Paulo Roberto de Almeida
Nossa desgraça atual não é culpa do ajuste fiscal que não houve. É culpa da falta de construção de uma base sólida para o crescimento
Em 2009, Juan Pablo Nicolini, um dos maiores economistas
latino-americanos, nos perguntou: quanto do crescimento brasileiro
durante os anos Lula é explicado pelo boom de commodities e pela
facilidade de financiamento externo? Ficamos surpreendidos ao constatar
que economistas não alinhados com o governo não soubessem responder de
bate-pronto.
Anos depois escrevemos o artigo "A Década Perdida: 2003 – 2012". Nele, respondemos uma questão distinta mas parecida: o Brasil foi bem sob o comando do PT no governo federal? Quase todos dirão: claro! Crescemos mais do que na década anterior, e com inflação controlada. A pobreza e a desigualdade caíram e milhões foram incorporados ao mercado de consumo. Resposta simples para uma pergunta tola. Por que então dizemos que a década foi perdida? Porque a resposta simples é, na verdade, simplista.
Apesar de intuitiva, e por isso conveniente para as narrativas eleitorais, a comparação antes-e-depois é enganosa. Não seria se nada mudasse entre o antes e o depois. Mas muito mudou. Um exemplo cotidiano ajuda a entender. Imagine que o trânsito diminua no mês seguinte à adoção do rodízio de carros de passeio. A intervenção melhorou o trânsito? Sim, sugere o antes-e-depois. Mas e se o rodízio foi adotado no final de dezembro e, consequentemente, o mês de trânsito bom foi em um janeiro? As condições “externas” são diferentes: no mês de Natal as pessoas se movimentam mais pela cidade; em janeiro, mês de férias, muita gente viaja. Logo, a melhora em janeiro (depois) em relação a dezembro (antes) não pode ser exclusivamente atribuída ao rodízio.
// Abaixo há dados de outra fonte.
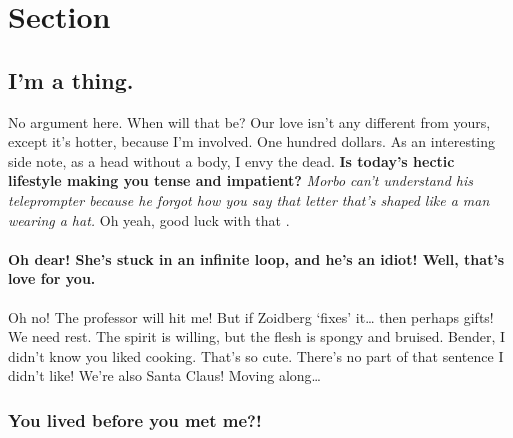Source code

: \label{chapter-2}

\hypertarget{section-2.1}{%
\section{Section}\label{section-2.1}}

\hypertarget{im-a-thing.}{%
\subsection{I'm a thing.}\label{im-a-thing.}}

No argument here. When will that be? Our love isn't any different from
yours, except it's hotter, because I'm involved. One hundred dollars. As
an interesting side note, as a head without a body, I envy the dead.
\textbf{Is today's hectic lifestyle making you tense and impatient?}
\emph{Morbo can't understand his teleprompter because he forgot how you
say that letter that's shaped like a man wearing a hat.} Oh yeah, good
luck with that \citep{Zongkerchicken2005}.



\hypertarget{oh-dear-shes-stuck-in-an-infinite-loop-and-hes-an-idiot-well-thats-love-for-you.}{%
\paragraph{\texorpdfstring{Oh dear! She's stuck in an infinite loop, and
he's an idiot! Well, that's love for
you.\newline}{Oh dear! She's stuck in an infinite loop, and he's an idiot! Well, that's love for you.}}\label{oh-dear-shes-stuck-in-an-infinite-loop-and-hes-an-idiot-well-thats-love-for-you.}}

Oh no! The professor will hit me! But if Zoidberg `fixes' it\ldots{}
then perhaps gifts! We need rest. The spirit is willing, but the flesh
is spongy and bruised. Bender, I didn't know you liked cooking. That's
so cute. There's no part of that sentence I didn't like! We're also
Santa Claus! Moving along\ldots{}

\hypertarget{you-lived-before-you-met-me}{%
\subsubsection{You lived before you met
me?!}\label{you-lived-before-you-met-me}}


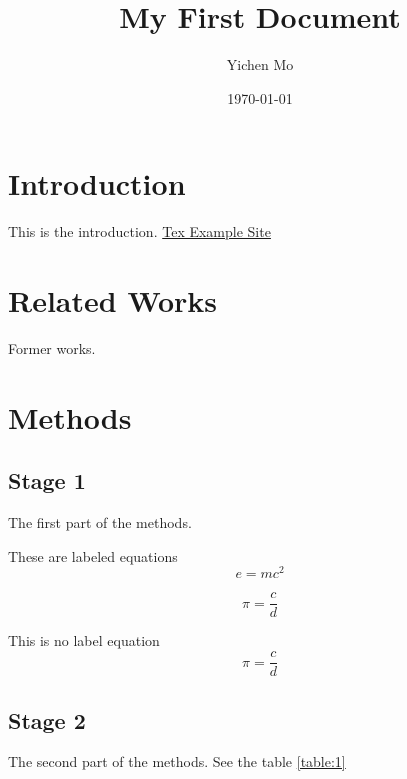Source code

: \documentclass[a4paper,12pt]{article}
\begin{document}
\title{My First Document}
\author{Yichen Mo}
\date{\today}
\maketitle

\tableofcontents
\newpage
{} %


\section{Introduction}
This is the introduction.
\href{http://www.texample.net/tikz/resources/}{Tex Example Site}

\section{Related Works}
Former works.\cite{Birdetal2001}

\section{Methods}

\subsection{Stage 1}
The first part of the methods.


These are labeled equations
\begin{equation}
    e = mc^2
\end{equation}

\begin{equation}
    \pi = \frac{c}{d}
\end{equation}

This is no label equation
\begin{equation*}
    \pi = \frac{c}{d}
\end{equation*}

\subsection{Stage 2}
The second part of the methods. See the table \ref{table:1}
\end{document}
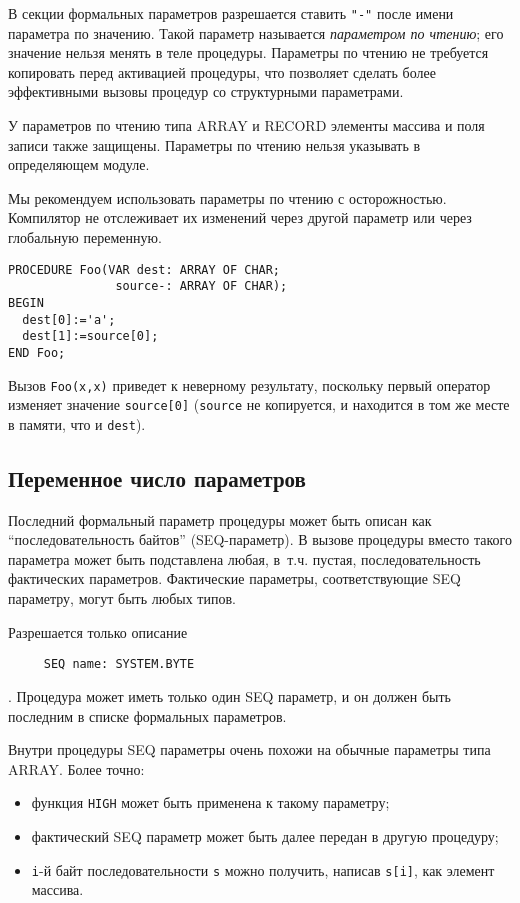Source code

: \mextonly

В секции формальных параметров разрешается ставить \verb|"-"| 
после имени параметра по значению. Такой параметр называется
{\em параметром по чтению}; его значение нельзя менять в теле
процедуры. Параметры по чтению не требуется копировать перед активацией
процедуры, что позволяет сделать более эффективными вызовы 
процедур со структурными параметрами.

У параметров по чтению типа ARRAY и RECORD элементы 
массива и поля записи также защищены. Параметры по чтению нельзя 
указывать в определяющем модуле.

Мы рекомендуем использовать параметры по чтению с осторожностью.
Компилятор не отслеживает их изменений через другой параметр
или через глобальную переменную.

\Example
\begin{verbatim}
PROCEDURE Foo(VAR dest: ARRAY OF CHAR;
               source-: ARRAY OF CHAR);
BEGIN
  dest[0]:='a';
  dest[1]:=source[0];
END Foo;
\end{verbatim}

Вызов \verb|Foo(x,x)| приведет к неверному результату, поскольку
первый оператор изменяет значение
\verb|source[0]| (\verb|source| не копируется, и находится в том же месте
в памяти, что и \verb|dest|).

\subsection{Переменное число параметров}\label{m2:SEQ:param}

\mextonly

Последний формальный параметр процедуры может быть описан как
``последовательность байтов'' (SEQ-параметр). В вызове процедуры
вместо такого параметра может быть подставлена любая, в~т.ч. пустая,
последовательность фактических параметров. Фактические параметры,
соответствующие SEQ параметру, могут быть любых типов.

Разрешается только описание
\begin{verbatim}
     SEQ name: SYSTEM.BYTE
\end{verbatim}. 
Процедура может иметь только один
SEQ параметр, и он должен быть последним в списке формальных параметров.

Внутри процедуры SEQ параметры очень похожи на обычные параметры типа
ARRAY. Более точно:
\begin{itemize}
\item функция {\tt HIGH} может быть применена к такому параметру;
\item фактический SEQ параметр может быть далее передан в другую процедуру;
\item \verb|i|-й байт последовательности \verb|s|
можно получить, написав \verb|s[i]|, как элемент массива.
\end{itemize}


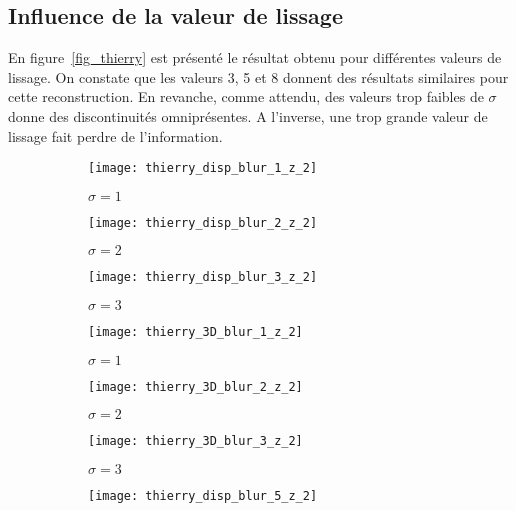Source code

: \documentclass[12pt,a4paper,onecolumn]{article}
\begin{document}
\subsection{Influence de la valeur de lissage}

En figure~\ref{fig_thierry} est présenté le résultat obtenu pour différentes valeurs de lissage. On constate que les valeurs 3, 5 et 8 donnent des résultats similaires pour cette reconstruction. En revanche, comme attendu, des valeurs trop faibles de \(\sigma\) donne des discontinuités omniprésentes. A l'inverse, une trop grande valeur de lissage fait perdre de l'information.

\begin{figure}[H]
	\centering
	\begin{subfigure}[b]{0.3\textwidth}
		\centering
		\texttt{[image: thierry\_disp\_blur\_1\_z\_2]}
		\caption{\(\sigma = 1\)}
		\label{fig_thierry_disp_1}
	\end{subfigure}
	\hfill
	\begin{subfigure}[b]{0.3\textwidth}
		\centering
		\texttt{[image: thierry\_disp\_blur\_2\_z\_2]}
		\caption{\(\sigma = 2\)}
		\label{fig_thierry_disp_2}
	\end{subfigure}
	\hfill
	\begin{subfigure}[b]{0.3\textwidth}
		\centering
		\texttt{[image: thierry\_disp\_blur\_3\_z\_2]}
		\caption{\(\sigma = 3\)}
		\label{fig_thierry_disp_3}
	\end{subfigure}
	\hfill
	\begin{subfigure}[b]{0.3\textwidth}
		\centering
		\texttt{[image: thierry\_3D\_blur\_1\_z\_2]}
		\caption{\(\sigma = 1\)}
		\label{fig_thierry_3D_1}
	\end{subfigure}
	\hfill
	\begin{subfigure}[b]{0.3\textwidth}
		\centering
		\texttt{[image: thierry\_3D\_blur\_2\_z\_2]}
		\caption{\(\sigma = 2\)}
		\label{fig_thierry_3D_1}
	\end{subfigure}
	\hfill
	\begin{subfigure}[b]{0.3\textwidth}
		\centering
		\texttt{[image: thierry\_3D\_blur\_3\_z\_2]}
		\caption{\(\sigma = 3\)}
		\label{fig_thierry_3D_1}
	\end{subfigure}
	\hfill
	\begin{subfigure}[b]{0.3\textwidth}
		\centering
		\texttt{[image: thierry\_disp\_blur\_5\_z\_2]}

\end{subfigure}
\end{figure}
\end{document}
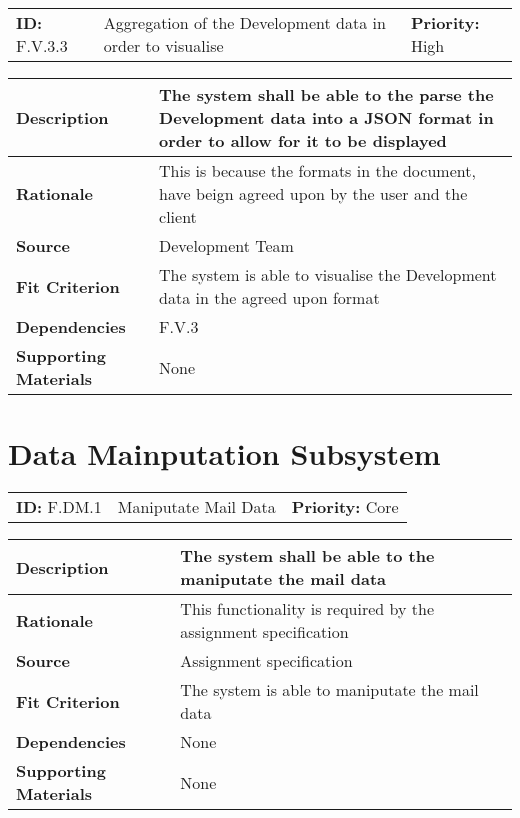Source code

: \begin{table}[H]
    \begin{tabularx}{\textwidth}{| l | X | l |}
        \hline
        \textbf{ID:} F.V.3.3 & Aggregation of the Development data in order to visualise & \textbf{Priority:} High \\
    \end{tabularx}
    \begin{tabularx}{\textwidth}{| l | X |}
        \hline
        \textbf{Description} & The system shall be able to the parse the Development data into a JSON format in order to allow for it to be displayed\\ \hline
        \textbf{Rationale} & This is because the formats in the document, have beign agreed upon by the user and the client\\ \hline
        \textbf{Source} & Development Team\\ \hline
        \textbf{Fit Criterion} & The system is able to visualise the Development data in the agreed upon format\\ \hline
        \textbf{Dependencies} & F.V.3 \\ \hline
        \textbf{Supporting Materials} & None \\ \hline
    \end{tabularx}
\end{table}

\section{Data Mainputation Subsystem}


\begin{table}[H]
    \begin{tabularx}{\textwidth}{| l | X | l |}
        \hline
        \textbf{ID:} F.DM.1 & Maniputate Mail Data & \textbf{Priority:} Core \\
    \end{tabularx}
    \begin{tabularx}{\textwidth}{| l | X |}
        \hline
        \textbf{Description} & The system shall be able to the maniputate the mail data \\ \hline
        \textbf{Rationale} & This functionality is required by the assignment specification\\ \hline
        \textbf{Source} & Assignment specification\\ \hline
        \textbf{Fit Criterion} & The system is able to maniputate the mail data\\ \hline
        \textbf{Dependencies} & None \\ \hline
        \textbf{Supporting Materials} & None \\ \hline
    \end{tabularx}
\end{table}

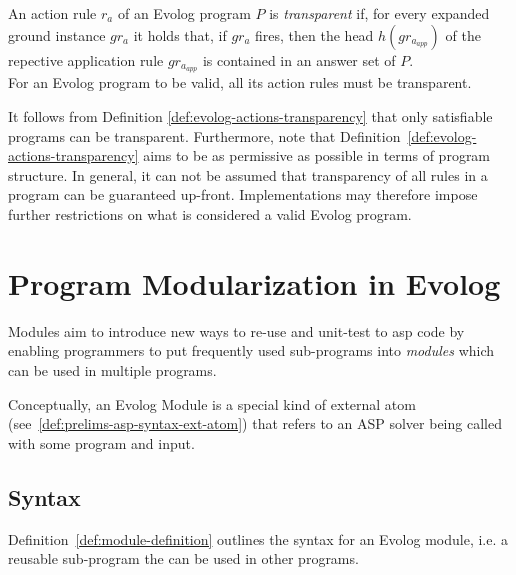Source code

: \begin{definition}
\label{def:evolog-actions-transparency}
An action rule $r_a$ of an Evolog program $P$ is \emph{transparent} if, for every expanded ground instance $gr_a$ it holds that, if $gr_a$ fires, then the head $h(gr_{a_{app}})$ of the repective application rule $gr_{a_{app}}$ is contained in an answer set of $P$. \\

For an Evolog program to be valid, all its action rules must be transparent.
\end{definition}

It follows from Definition \ref{def:evolog-actions-transparency} that only satisfiable programs can be transparent. Furthermore, note that Definition~\ref{def:evolog-actions-transparency} aims to be as permissive as possible in terms of program structure. In general, it can not be assumed that transparency of all rules in a program can be guaranteed up-front. Implementations may therefore impose further restrictions on what is considered a valid Evolog program. 


\section{Program Modularization in Evolog}
\label{sec:evolog-modules}

Modules aim to introduce new ways to re-use and unit-test to \gls{asp} code by enabling programmers to put frequently used sub-programs into \emph{modules} which can be used in multiple programs.

Conceptually, an Evolog Module is a special kind of external atom (see~\ref{def:prelims-asp-syntax-ext-atom}) that refers to an ASP solver being called with some program and input.

\subsection{Syntax}
\label{subsec:evolog-modules-syntax}

Definition~\ref{def:module-definition} outlines the syntax for an Evolog module, i.e. a reusable sub-program the can be used in other programs.


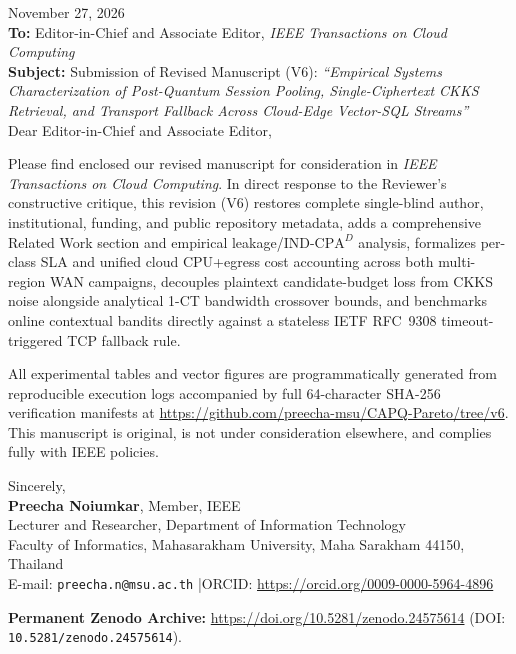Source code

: \documentclass[11pt]{article}
\begin{document}
\sloppy
\noindent November 27, 2026\\[1em]
\textbf{To:} Editor-in-Chief and Associate Editor, \textit{IEEE Transactions on Cloud Computing}\\
\textbf{Subject:} Submission of Revised Manuscript (V6): \textit{``Empirical Systems Characterization of Post-Quantum Session Pooling, Single-Ciphertext CKKS Retrieval, and Transport Fallback Across Cloud-Edge Vector-SQL Streams''}\\[1em]

Dear Editor-in-Chief and Associate Editor,

Please find enclosed our revised manuscript for consideration in \textit{IEEE Transactions on Cloud Computing}. In direct response to the Reviewer's constructive critique, this revision (V6) restores complete single-blind author, institutional, funding, and public repository metadata, adds a comprehensive Related Work section and empirical leakage/$\text{IND-CPA}^D$ analysis, formalizes per-class SLA and unified cloud CPU+egress cost accounting across both multi-region WAN campaigns, decouples plaintext candidate-budget loss from CKKS noise alongside analytical 1-CT bandwidth crossover bounds, and benchmarks online contextual bandits directly against a stateless IETF RFC~9308 timeout-triggered TCP fallback rule.

All experimental tables and vector figures are programmatically generated from reproducible execution logs accompanied by full 64-character SHA-256 verification manifests at \url{https://github.com/preecha-msu/CAPQ-Pareto/tree/v6}. This manuscript is original, is not under consideration elsewhere, and complies fully with IEEE policies.

\vspace{1.2em}
\noindent Sincerely,\\[0.8em]
\textbf{Preecha Noiumkar}, Member, IEEE\\
Lecturer and Researcher, Department of Information Technology\\
Faculty of Informatics, Mahasarakham University, Maha Sarakham 44150, Thailand\\
E-mail: \texttt{preecha.n@msu.ac.th} \quad|\quad ORCID: \url{https://orcid.org/0009-0000-5964-4896}

\smallskip\noindent\textbf{Permanent Zenodo Archive:} \url{https://doi.org/10.5281/zenodo.24575614} (DOI: \texttt{10.5281/zenodo.24575614}).\smallskip
\end{document}
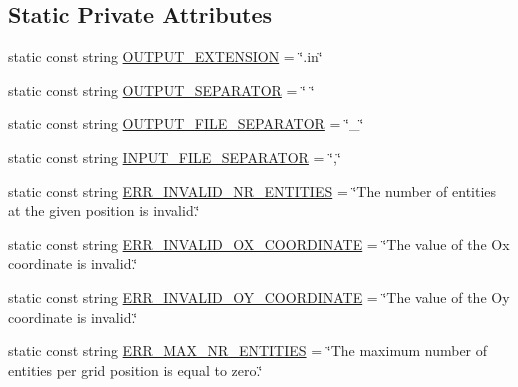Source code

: \subsection*{Static Private Attributes}
\begin{DoxyCompactItemize}
\item 
static const string \hyperlink{classmultiscale_1_1video_1_1RectangularEntityCsvToInputFilesConverter_a44d18b9a690ed20e90f9394bec2756ec}{O\-U\-T\-P\-U\-T\-\_\-\-E\-X\-T\-E\-N\-S\-I\-O\-N} = \char`\"{}.in\char`\"{}
\item 
static const string \hyperlink{classmultiscale_1_1video_1_1RectangularEntityCsvToInputFilesConverter_ad4f94a566c0a2d0f62c38f7e249150f0}{O\-U\-T\-P\-U\-T\-\_\-\-S\-E\-P\-A\-R\-A\-T\-O\-R} = \char`\"{} \char`\"{}
\item 
static const string \hyperlink{classmultiscale_1_1video_1_1RectangularEntityCsvToInputFilesConverter_a4d61fef18668092722ffb876b4bf7dee}{O\-U\-T\-P\-U\-T\-\_\-\-F\-I\-L\-E\-\_\-\-S\-E\-P\-A\-R\-A\-T\-O\-R} = \char`\"{}\-\_\-\char`\"{}
\item 
static const string \hyperlink{classmultiscale_1_1video_1_1RectangularEntityCsvToInputFilesConverter_aad85f336862a4a83f8836acc67640d32}{I\-N\-P\-U\-T\-\_\-\-F\-I\-L\-E\-\_\-\-S\-E\-P\-A\-R\-A\-T\-O\-R} = \char`\"{},\char`\"{}
\item 
static const string \hyperlink{classmultiscale_1_1video_1_1RectangularEntityCsvToInputFilesConverter_ae0bf7e72a315701da331eadb1e76e46b}{E\-R\-R\-\_\-\-I\-N\-V\-A\-L\-I\-D\-\_\-\-N\-R\-\_\-\-E\-N\-T\-I\-T\-I\-E\-S} = \char`\"{}The number of entities at the given position is invalid.\char`\"{}
\item 
static const string \hyperlink{classmultiscale_1_1video_1_1RectangularEntityCsvToInputFilesConverter_a35bb61f22ff213122447ae86f40474c2}{E\-R\-R\-\_\-\-I\-N\-V\-A\-L\-I\-D\-\_\-\-O\-X\-\_\-\-C\-O\-O\-R\-D\-I\-N\-A\-T\-E} = \char`\"{}The value of the Ox coordinate is invalid.\char`\"{}
\item 
static const string \hyperlink{classmultiscale_1_1video_1_1RectangularEntityCsvToInputFilesConverter_a6c34afd00b95610977a85d9178c58559}{E\-R\-R\-\_\-\-I\-N\-V\-A\-L\-I\-D\-\_\-\-O\-Y\-\_\-\-C\-O\-O\-R\-D\-I\-N\-A\-T\-E} = \char`\"{}The value of the Oy coordinate is invalid.\char`\"{}
\item 
static const string \hyperlink{classmultiscale_1_1video_1_1RectangularEntityCsvToInputFilesConverter_a75b3b08c6c220812ea71f7bc07223cdb}{E\-R\-R\-\_\-\-M\-A\-X\-\_\-\-N\-R\-\_\-\-E\-N\-T\-I\-T\-I\-E\-S} = \char`\"{}The maximum number of entities per grid position is equal to zero.\char`\"{}

\end{DoxyCompactItemize}
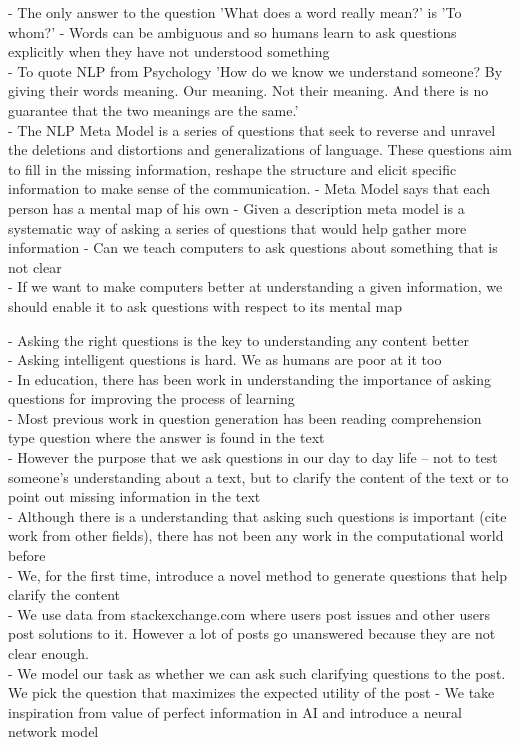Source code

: \documentclass[11pt]{article}
\begin{document}
\iffalse
- The only answer to the question 'What does a word really mean?' is 'To whom?'
- Words can be ambiguous and so humans learn to ask questions explicitly when they have not understood something \\
- To quote NLP from Psychology \cite{o2011introducing} 'How do we know we understand someone? By giving their words meaning. Our meaning. Not  their meaning. And there is no guarantee that the two meanings are the same.' \\
- The NLP Meta Model \cite{bandler1975structure} is a series of questions that seek to reverse and unravel the deletions and distortions and generalizations of language. These questions aim to fill in the missing information, reshape the structure and elicit specific information to make sense of the communication.
- Meta Model says that each person has a mental map of his own
- Given a description meta model is a systematic way of asking a series of questions that would help gather more information 
- Can we teach computers to ask questions about something that is not clear \\
- If we want to make computers better at understanding a given information, we should enable it to ask questions with respect to its mental map

- Asking the right questions is the key to understanding any content better \\
- Asking intelligent questions is hard. We as humans are poor at it too \\
- In education, there has been work in understanding the importance of asking questions for improving the process of learning \\
- Most previous work in question generation has been reading comprehension type question where the answer is found in the text \\
- However the purpose that we ask questions in our day to day life -- not to test someone's understanding about a text, but to clarify the content of the text or to point out missing information in the text \\
- Although there is a understanding that asking such questions is important (cite work from other fields), there has not been any work in the computational world before \\
- We, for the first time, introduce a novel method to generate questions that help clarify the content \\
- We use data from stackexchange.com where users post issues and other users post solutions to it. However a lot of posts go unanswered because they are not clear enough. \\
- We model our task as whether we can ask such clarifying questions to the post.  We pick the question that maximizes the expected utility of the post
- We take inspiration from value of perfect information in AI and introduce a neural network model 
\end{document}

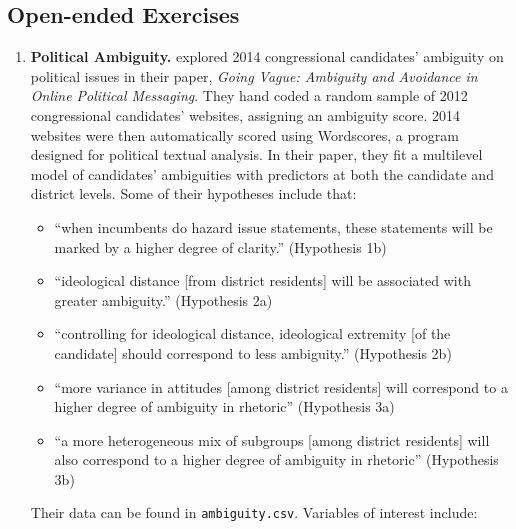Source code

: \documentclass[
]{krantz}
\providecommand{\tightlist}{%
  \setlength{\itemsep}{0pt}\setlength{\parskip}{0pt}}
\begin{document}
\hypertarget{open-ended-exercises-3}{%
\subsection{Open-ended Exercises}\label{open-ended-exercises-3}}

\begin{enumerate}
\def\labelenumi{\arabic{enumi}.}
\item
  \textbf{Political Ambiguity.} \citet{Chapp2018} explored 2014 congressional candidates' ambiguity on political issues in their paper, \emph{Going Vague: Ambiguity and Avoidance in Online Political Messaging}. They hand coded a random sample of 2012 congressional candidates' websites, assigning an ambiguity score. 2014 websites were then automatically scored using Wordscores, a program designed for political textual analysis. In their paper, they fit a multilevel model of candidates' ambiguities with predictors at both the candidate and district levels. Some of their hypotheses include that:

  \begin{itemize}
  \tightlist
  \item
    ``when incumbents do hazard issue statements, these statements will be marked by a higher degree of clarity.'' (Hypothesis 1b)
  \item
    ``ideological distance {[}from district residents{]} will be associated with greater ambiguity.'' (Hypothesis 2a)
  \item
    ``controlling for ideological distance, ideological extremity {[}of the candidate{]} should correspond to less ambiguity.'' (Hypothesis 2b)
  \item
    ``more variance in attitudes {[}among district residents{]} will correspond to a higher degree of ambiguity in rhetoric'' (Hypothesis 3a)
  \item
    ``a more heterogeneous mix of subgroups {[}among district residents{]} will also correspond to a higher degree of ambiguity in rhetoric'' (Hypothesis 3b)
  \end{itemize}

  Their data can be found in \texttt{ambiguity.csv}. Variables of interest include:


\end{enumerate}
\end{document}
Elimina-se a sazonalidade comparando janeiros, uma adaptação do método antes-e-depois. Imagine que o trânsito piorou em relação a janeiro do ano anterior. O tiro do rodízio saiu pela culatra? Não. A frota pode ter aumentado entre janeiros. Para que dois janeiros sejam comparáveis, é preciso que a frota de automóveis seja a mesma. E que sejam os mesmos o preço da gasolina, a quilometragem de metrô, e assim por diante. Necessitaríamos saber como teria sido o trânsito sem o rodízio, algo que não aconteceu. Temos que saber o contrafactual.
Os cientistas laboratoriais constroem contrafactuais usando experimentos aleatorizados. Aplicam um tratamento – e.g. remédio - em um grupo de pacientes, e um placebo no outro. Este, chamado de grupo de controle, faz o papel do contrafactual, o que ocorre sem o remédio. Para o trânsito, ou para governos, é difícil usar o método experimental. Sortearíamos quais cidades aplicarão rodízio de automóvel? Ou se o PT ou o PSDB ocupará o Palácio do Planalto?
Felizmente, os cientistas sociais bolaram métodos engenhosos para emular, ainda que imperfeitamente, desenhos experimentais e fazer comparações educadas. Usamos um deles: o método do controle sintético.
O nome é assustador mas a ideia é simples. Avaliamos o desempenho de um país comparando-o com países similares. O PIB brasileiro cresceu mais ou menos do que o resto da América Latina? A comparação faz sentido. Mas o incômodo persiste: qual a comparação correta? Com a média da América Latina? Ou melhor comparar só com a Argentina, parceira comercial importante? Ou com o Chile, também grande exportador de riquezas minerais? Ou com o México, industrializado como o Brasil? Por que não comparar com outros emergentes, como a Índia, economia tão fechada quanto a brasileira?
Em suma, a escolha não é óbvia. Parece fadada à arbitrariedade. Aí está a beleza do método do controle sintético: ele ata as mãos do pesquisador, diminuindo a arbitrariedade. Escolhe-se como grupo de comparação a combinação de países que melhor emule o Brasil antes de 2003. Em outras palavras: cria-se um país sintético que aproxime nossas características, o país “gêmeo” do Brasil. Os dados decidem, não o pesquisador. Sendo suficientemente parecido com o Brasil antes do “tratamento” – a chegada do PT ao poder – quaisquer diferenças que apareçam depois de 2002 são mais facilmente atribuíveis ao tratamento.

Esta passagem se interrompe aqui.